The input:

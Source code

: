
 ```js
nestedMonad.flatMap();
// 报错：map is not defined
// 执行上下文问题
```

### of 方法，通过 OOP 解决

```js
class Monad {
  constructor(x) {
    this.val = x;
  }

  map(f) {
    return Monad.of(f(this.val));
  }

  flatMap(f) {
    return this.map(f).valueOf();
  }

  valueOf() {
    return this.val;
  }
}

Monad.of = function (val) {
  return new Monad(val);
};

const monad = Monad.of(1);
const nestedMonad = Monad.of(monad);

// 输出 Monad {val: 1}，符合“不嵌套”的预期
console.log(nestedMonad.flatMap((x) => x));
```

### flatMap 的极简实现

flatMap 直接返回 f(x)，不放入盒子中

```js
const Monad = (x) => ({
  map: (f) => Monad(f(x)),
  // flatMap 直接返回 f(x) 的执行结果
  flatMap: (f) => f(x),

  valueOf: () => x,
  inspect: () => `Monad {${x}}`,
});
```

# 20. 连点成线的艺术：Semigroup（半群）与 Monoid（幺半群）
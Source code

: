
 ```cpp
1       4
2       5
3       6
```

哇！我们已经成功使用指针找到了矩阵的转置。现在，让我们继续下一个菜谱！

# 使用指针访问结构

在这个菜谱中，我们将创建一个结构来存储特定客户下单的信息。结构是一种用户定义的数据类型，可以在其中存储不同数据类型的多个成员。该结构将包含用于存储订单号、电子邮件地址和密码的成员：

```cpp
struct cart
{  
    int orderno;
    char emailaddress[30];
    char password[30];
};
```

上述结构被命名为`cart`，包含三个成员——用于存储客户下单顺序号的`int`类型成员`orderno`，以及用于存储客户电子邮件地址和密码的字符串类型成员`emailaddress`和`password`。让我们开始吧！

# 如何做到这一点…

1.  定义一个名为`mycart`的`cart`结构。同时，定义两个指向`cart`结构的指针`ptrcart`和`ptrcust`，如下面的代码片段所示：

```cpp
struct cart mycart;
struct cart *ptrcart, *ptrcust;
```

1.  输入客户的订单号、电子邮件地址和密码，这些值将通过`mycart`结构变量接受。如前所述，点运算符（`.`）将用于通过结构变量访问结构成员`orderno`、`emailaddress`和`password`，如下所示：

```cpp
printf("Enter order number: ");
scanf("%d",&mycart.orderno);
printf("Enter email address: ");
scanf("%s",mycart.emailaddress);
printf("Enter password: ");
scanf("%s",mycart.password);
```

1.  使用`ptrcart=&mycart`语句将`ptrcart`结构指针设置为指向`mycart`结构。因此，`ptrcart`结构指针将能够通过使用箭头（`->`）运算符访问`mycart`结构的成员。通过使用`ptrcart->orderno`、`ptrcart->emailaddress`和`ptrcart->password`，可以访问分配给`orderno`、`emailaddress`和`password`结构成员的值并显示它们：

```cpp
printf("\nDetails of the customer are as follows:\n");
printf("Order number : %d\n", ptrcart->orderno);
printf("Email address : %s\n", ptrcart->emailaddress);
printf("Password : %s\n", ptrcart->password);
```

Exercise brief:
The task requires an exact transcription of all the data.

Response to the task:
Source code

:
 ```js
nestedMonad.flatMap();
// 报错：map is not defined
// 执行上下文问题
```

### of 方法，通过 OOP 解决

```js
class Monad {
  constructor(x) {
    this.val = x;
  }

  map(f) {
    return Monad.of(f(this.val));
  }

  flatMap(f) {
    return this.map(f).valueOf();
  }

  valueOf() {
    return this.val;
  }
}

Monad.of = function (val) {
  return new Monad(val);
};

const monad = Monad.of(1);
const nestedMonad = Monad.of(monad);

// 输出 Monad {val: 1}，符合“不嵌套”的预期
console.log(nestedMonad.flatMap((x) => x));
```

### flatMap 的极简实现

flatMap 直接返回 f(x)，不放入盒子中

```js
const Monad = (x) => ({
  map: (f) => Monad(f(x)),
  // flatMap 直接返回 f(x) 的执行结果
  flatMap: (f) => f(x),

  valueOf: () => x,
  inspect: () => `Monad {${x}}`,
});
```

# 20. 连点成线的艺术：Semigroup（半群）与 Monoid（幺半群）
Source code

:
 ```cpp
1       4
2       5
3       6
```

哇！我们已经成功使用指针找到了矩阵的转置。现在，让我们继续下一个菜谱！

# 使用指针访问结构

在这个菜谱中，我们将创建一个结构来存储特定客户下单的信息。结构是一种用户定义的数据类型，可以在其中存储不同数据类型的多个成员。该结构将包含用于存储订单号、电子邮件地址和密码的成员：

```cpp
struct cart
{  
    int orderno;
    char emailaddress[30];
    char password[30];
};
```

上述结构被命名为`cart`，包含三个成员——用于存储客户下单顺序号的`int`类型成员`orderno`，以及用于存储客户电子邮件地址和密码的字符串类型成员`emailaddress`和`password`。让我们开始吧！

# 如何做到这一点…

1.  定义一个名为`mycart`的`cart`结构。同时，定义两个指向`cart`结构的指针`ptrcart`和`ptrcust`，如下面的代码片段所示：

```cpp
struct cart mycart;
struct cart *ptrcart, *ptrcust;
```

1.  输入客户的订单号、电子邮件地址和密码，这些值将通过`mycart`结构变量接受。如前所述，点运算符（`.`）将用于通过结构变量访问结构成员`orderno`、`emailaddress`和`password`，如下所示：

```cpp
printf("Enter order number: ");
scanf("%d",&mycart.orderno);
printf("Enter email address: ");
scanf("%s",mycart.emailaddress);
printf("Enter password: ");
scanf("%s",mycart.password);
```

1.  使用`ptrcart=&mycart`语句将`ptrcart`结构指针设置为指向`mycart`结构。因此，`ptrcart`结构指针将能够通过使用箭头（`->`）运算符访问`mycart`结构的成员。通过使用`ptrcart->orderno`、`ptrcart->emailaddress`和`ptrcart->password`，可以访问分配给`orderno`、`emailaddress`和`password`结构成员的值并显示它们：

```cpp
printf("\nDetails of the customer are as follows:\n");
printf("Order number : %d\n", ptrcart->orderno);
printf("Email address : %s\n", ptrcart->emailaddress);
printf("Password : %s\n", ptrcart->password);
```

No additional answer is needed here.